Após consultar a meteorologia, o comandante brasileiro pegou um binóculo e examinou atentamente o barco que implorava por ajuda – um precário casco aberto de madeira, com cerca de duas dezenas de pessoas, incluindo um bebê de colo.

Eles não teriam a menor chance de sobreviver frente ao que estava por vir.

Foi quando o comandante França decidiu mandar as favas o bom senso e colocar em prática a mais nobre das virtudes dos homens do mar: a solidariedade.

Deu ordem para o navio reduzir a marcha, dar meia volta e resgatar aquelas pessoas, antes que fosse tarde demais.

Entre o dilema político de tornar o Brasil responsável por aqueles vietnamitas ou cumprir o dever humanitário de não deixar pessoas entregue à própria sorte, o comandante França optou, acertadamente, pela segunda hipótese.

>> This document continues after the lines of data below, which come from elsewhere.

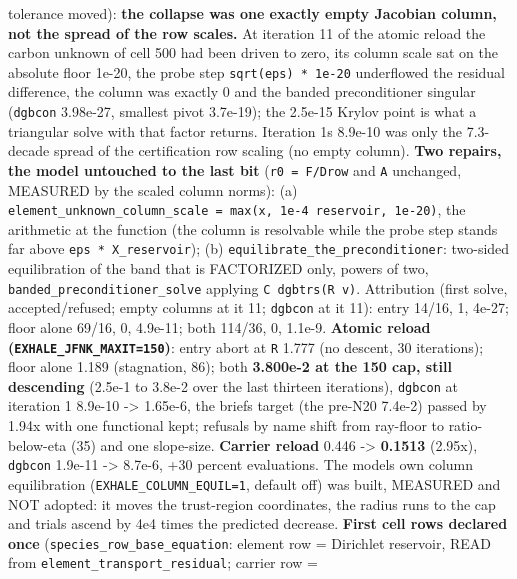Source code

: \documentclass[english,a4paper]{my_memo}
\begin{document}
\begin{itemize}
  tolerance moved): \textbf{the collapse was one exactly empty Jacobian column,
  not the spread of the row scales.} At iteration 11 of the atomic reload
  the carbon unknown of cell 500 had been driven to zero, its column scale
  sat on the absolute floor 1e-20, the probe step \texttt{sqrt(eps)\ *\ 1e-20}
  underflowed the residual difference, the column was exactly 0 and the
  banded preconditioner singular (\texttt{dgbcon} 3.98e-27, smallest pivot
  3.7e-19); the 2.5e-15 Krylov point is what a triangular solve with that
  factor returns. Iteration 1\textquotesingle s 8.9e-10 was only the 7.3-decade spread of
  the certification row scaling (no empty column). \textbf{Two repairs, the model
  untouched to the last bit} (\texttt{r0\ =\ F/Drow} and \texttt{A} unchanged, MEASURED by
  the scaled column norms): (a) \texttt{element\_unknown\_column\_scale\ =\ max(\textbar{}x\textbar{},\ 1e-4\ \textbar{}reservoir\textbar{},\ 1e-20)}, the arithmetic at the function (the column is
  resolvable while the probe step stands far above \texttt{eps\ *\ X\_reservoir});
  (b) \texttt{equilibrate\_the\_preconditioner}: two-sided equilibration of the band
  that is FACTORIZED only, powers of two, \texttt{banded\_preconditioner\_solve}
  applying \texttt{C\ dgbtrs(R\ v)}. Attribution (first solve, accepted/refused;
  empty columns at it 11; \texttt{dgbcon} at it 11): entry 14/16, 1, 4e-27; floor
  alone 69/16, 0, 4.9e-11; both 114/36, 0, 1.1e-9. \textbf{Atomic reload
  (\texttt{EXHALE\_JFNK\_MAXIT=150})}: entry abort at \texttt{\textbar{}\textbar{}R\textbar{}\textbar{}} 1.777 (no descent, 30
  iterations); floor alone 1.189 (stagnation, 86); both \textbf{3.800e-2 at the
  150 cap, still descending} (2.5e-1 to 3.8e-2 over the last thirteen
  iterations), \texttt{dgbcon} at iteration 1 8.9e-10 -\textgreater{} 1.65e-6, the brief\textquotesingle s
  target (the pre-N20 7.4e-2) passed by 1.94x with one functional kept;
  refusals by name shift from ray-floor to ratio-below-eta (35) and one
  slope-size. \textbf{Carrier reload} 0.446 -\textgreater{} \textbf{0.1513} (2.95x), \texttt{dgbcon}
  1.9e-11 -\textgreater{} 8.7e-6, +30 percent evaluations. The model\textquotesingle s own column
  equilibration (\texttt{EXHALE\_COLUMN\_EQUIL=1}, default off) was built, MEASURED
  and NOT adopted: it moves the trust-region coordinates, the radius runs
  to the cap and trials ascend by 4e4 times the predicted decrease. \textbf{First
  cell rows declared once} (\texttt{species\_row\_base\_equation}: element row =
  Dirichlet reservoir, READ from \texttt{element\_transport\_residual}; carrier row =

\end{itemize}
\end{document}
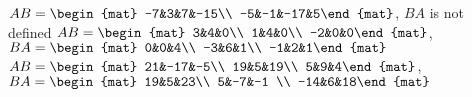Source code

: \begin{Answer}
\Question $AB = \begin{mat} -7&3&7&-15\\  -5&-1&-17&5\end{mat}$, $BA$ is not defined
\Question $AB = \begin{mat} 3&4&0\\  1&4&0\\  -2&0&0\end{mat}$, $BA = \begin{mat} 0&0&4\\  -3&6&1\\  -1&2&1\end{mat}$
\Question $AB = \begin{mat} 21&-17&-5\\  19&5&19\\  5&9&4\end{mat}$, $BA = \begin{mat} 19&5&23\\  5&-7&-1
\\  -14&6&18\end{mat}$
\end{Answer}
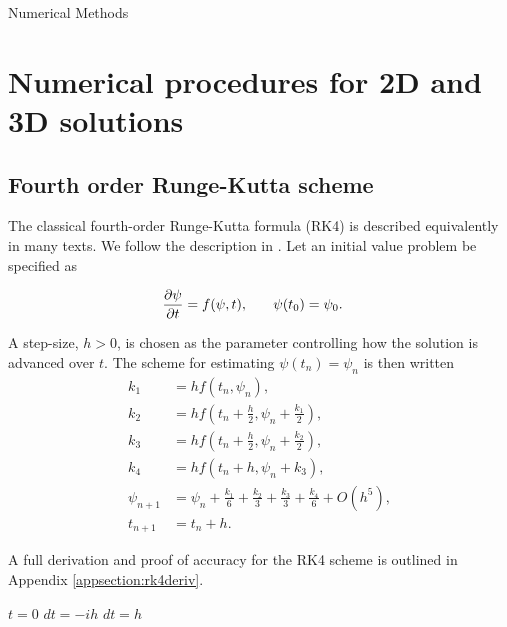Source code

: \begin{chapter}{\label{cha:numerics}Numerical Methods}
\section{\label{section:RK} Numerical procedures for 2D and 3D solutions}
	\subsection{\label{section:RK4} Fourth order Runge-Kutta scheme}
	The classical fourth-order Runge-Kutta formula (RK4) is described equivalently in many texts. We follow the description in \cite{NumericalRecipes}. Let an initial value problem be specified as
	
	\begin{align*}
		\frac{\partial \psi}{\partial t} &= f(\psi,t),\hspace{0.25in}\psi(t_0) = \psi_0.
	\end{align*}

A step-size, $h>0$, is chosen as the parameter controlling how the solution is advanced over $t$. The scheme for estimating $\psi(t_n)= \psi_n$ is then written
\begin{equation}
\begin{split}
		k_1 &= hf(t_n,\psi_n),\\
		k_2 &= hf(t_n+\frac{h}{2},\psi_n+\frac{k_1}{2}),\\
		k_3 &= hf(t_n+\frac{h}{2},\psi_n+\frac{k_2}{2}),\\
		k_4 &= hf(t_n+h,\psi_n+k_3),\\
		\psi_{n+1} &= \psi_n + \frac{k_1}{6}+ \frac{k_2}{3}+ \frac{k_3}{3} + \frac{k_4}{6} + O(h^5),\\
		t_{n+1}  &= t_n + h.
		\label{eq:rk4}
\end{split}
\end{equation}


	A full derivation and proof of accuracy for the RK4 scheme is outlined in Appendix \ref{appsection:rk4deriv}.
	\begin{algorithm}[H]
		\BlankLine
		$t = 0$\;
		$dt = -ih$\;
		$dt = h$\;
\end{algorithm}
\end{chapter}
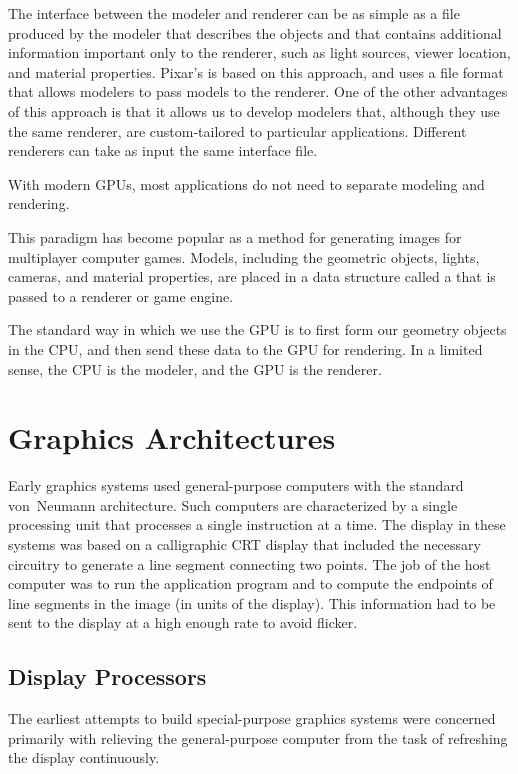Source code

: \documentclass[../COS3712_Notes.tex]{subfiles}
\begin{document}
        The interface between the modeler and renderer can be
        as simple as a file produced by the modeler that describes the objects
        and that contains additional information important only to the renderer,
        such as light sources, viewer location, and material properties.
        Pixar's  is based on this approach,
        and uses a file format that allows modelers to pass models to the renderer.
        One of the other advantages of this approach is that
        it allows us to develop modelers that,
        although they use the same renderer,
        are custom-tailored to particular applications.
        Different renderers can take as input the same interface file.

        With modern GPUs, most applications do not need to separate modeling and rendering.

        This paradigm has become popular as a method
        for generating images for multiplayer computer games.
        Models, including the geometric objects, lights, cameras, and material properties,
        are placed in a data structure called a 
        that is passed to a renderer or game engine.

        The standard way in which we use the GPU is to
        first form our geometry objects in the CPU,
        and then send these data to the GPU for rendering.
        In a limited sense, the CPU is the modeler, and the GPU is the renderer.

    \section{Graphics Architectures}
      Early graphics systems used general-purpose computers
      with the standard von~Neumann architecture.
      Such computers are characterized by a single processing unit
      that processes a single instruction at a time.
      The display in these systems was based on a calligraphic CRT display
      that included the necessary circuitry to generate a line segment
      connecting two points.
      The job of the host computer was to run the application program
      and to compute the endpoints of line segments in the image
      (in units of the display).
      This information had to be sent to the display at a high enough rate
      to avoid flicker.

      \subsection{Display Processors}
        The earliest attempts to build special-purpose graphics systems
        were concerned primarily with relieving the general-purpose computer
        from the task of refreshing the display continuously.
\end{document}
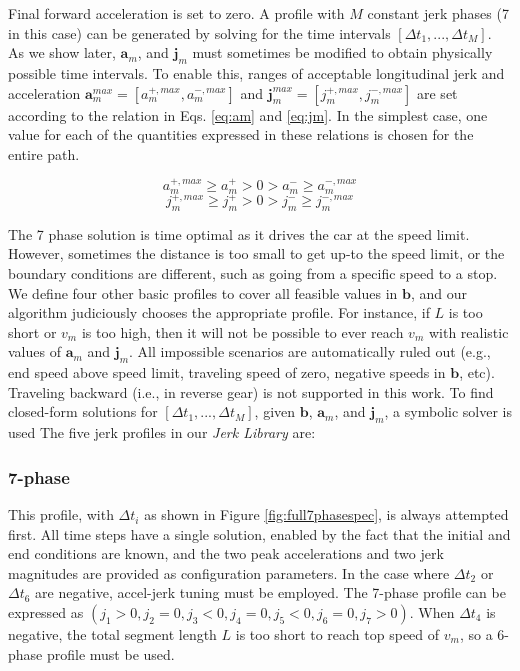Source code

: \documentclass[letterpaper, 10 pt, conference]{ieeeconf}  %
\begin{document}
Final forward acceleration is set to zero.
A profile with $M$ constant jerk phases (7 in this case) can be generated by solving for the time intervals $[\Delta t_1, ..., \Delta t_M]$.
As we show later, $\mathbf{a}_m$, and $\mathbf{j}_m$ must sometimes be modified to obtain physically possible time intervals.
To enable this, ranges of acceptable longitudinal jerk and acceleration $\mathbf{a}^{max}_m = [a^{+,max}_m , a^{-,max}_m]$ and $\mathbf{j}^{max}_m = [j^{+,max}_m , j^{-,max}_m]$ are set according to the relation in Eqs. \ref{eq:am} and \ref{eq:jm}.
In the simplest case, one value for each of the quantities expressed in these relations is chosen for the entire path.

\begin{equation}
  a^{+,max}_m \geqslant a^+_m > 0 > a^-_m \geqslant a^{-,max}_m
  \label{eq:am}
\end{equation}
\begin{equation}
  j^{+,max}_m \geqslant j^+_m > 0 > j^-_m \geqslant j^{-,max}_m
  \label{eq:jm}
\end{equation}

The 7 phase solution is time optimal as it drives the car at the speed limit. However, sometimes the distance is too small to get up-to the speed limit, or the boundary conditions are different, such as going from a specific speed to a stop. We define four other basic profiles to cover all feasible values in $\mathbf{b}$, and our algorithm judiciously chooses the appropriate profile. %
For instance, if $L$ is too short or $v_m$ is too high, then it will not be possible to ever reach $v_m$ with realistic values of $\mathbf{a}_m$ and $\mathbf{j}_m$.
All impossible scenarios are automatically ruled out (e.g., end speed above speed limit, traveling speed of zero, negative speeds in $\mathbf{b}$, etc).
Traveling backward (i.e., in reverse gear) is not supported in this work.
To find closed-form solutions for $[\Delta t_1, ..., \Delta t_M]$, given $\mathbf{b}$, $\mathbf{a}_m$, and $\mathbf{j}_m$, a symbolic solver is used 
The five jerk profiles in our {\it Jerk Library} are:

\subsubsection{7-phase} \label{sec:7phase}

This profile, with $\Delta t_i$ as shown in Figure \ref{fig:full7phasespec}, is always attempted first.
All time steps have a single solution, enabled by the fact that the initial and end conditions are known, and the two peak accelerations and two jerk magnitudes are provided as configuration parameters.
In the case where $\Delta t_2$ or $\Delta t_6$ are negative, accel-jerk tuning must be employed.
The 7-phase profile can be expressed as $( j_1 > 0 , j_2 = 0 , j_3 < 0 , j_4 = 0 , j_5 < 0 , j_6 = 0 , j_7 > 0 )$.
When $\Delta t_4$ is negative, the total segment length $L$ is too short to reach top speed of $v_m$, so a 6-phase profile must be used.
\end{document}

Mas não seria uma tarefa nada fácil, porque, com 334 metros de comprimento, o José Bonifácio era um navio gigantesco – o maior que já navegou sob bandeira brasileira, em todos os tempos.

Tão difícil quanto a decisão do comandante foram as manobras que precisaram ser feitas para o navio parar totalmente e resgatar aquelas pessoas no mar, porque qualquer movimento errado poderia resultar na destruição do próprio barco dos refugiados.

O José Bonifácio passou a navegar em círculos, cada vez mais fechados, até que a velocidade diminuísse gradualmente e permitisse a parada total dos motores – uma tarefa extremamente complexa para um navio com o tamanho de três campos de futebol.

A manobra consumiu mais de uma hora, mas foi bem-sucedida.

E na hora certa.

Duas horas depois de o grupo ser resgatado, o tufão que vinha se aproximando varreu o mar com brutal ferocidade.

Se não tivessem sido socorridos a tempo, todas aquelas pessoas teriam morrido.

Depois de receberem água, comida e peças roupas dos tripulantes do navio, os vietnamitas, 24 pessoas ao todo, mais do que a tripulação do próprio petroleiro, contaram a sua história.

Eles já estavam no mar há três dias e quatro noites, sem comer nem beber, após terem conseguido driblar a patrulha costeira do Vietnã, que tentava impedir a força que os vietnamitas fugissem do país.

O sonho do grupo, que era liderado pelo jovem pescador Vo Van Phuog, de 21 anos, e sua namorada Nguyen Thi Kim Dung, de 20, era ser resgatado por um navio americano, porque assim eles acabariam sendo levados para os Estados Unidos, praticamente o único país que já tinham ouvido falar, por conta da guerra.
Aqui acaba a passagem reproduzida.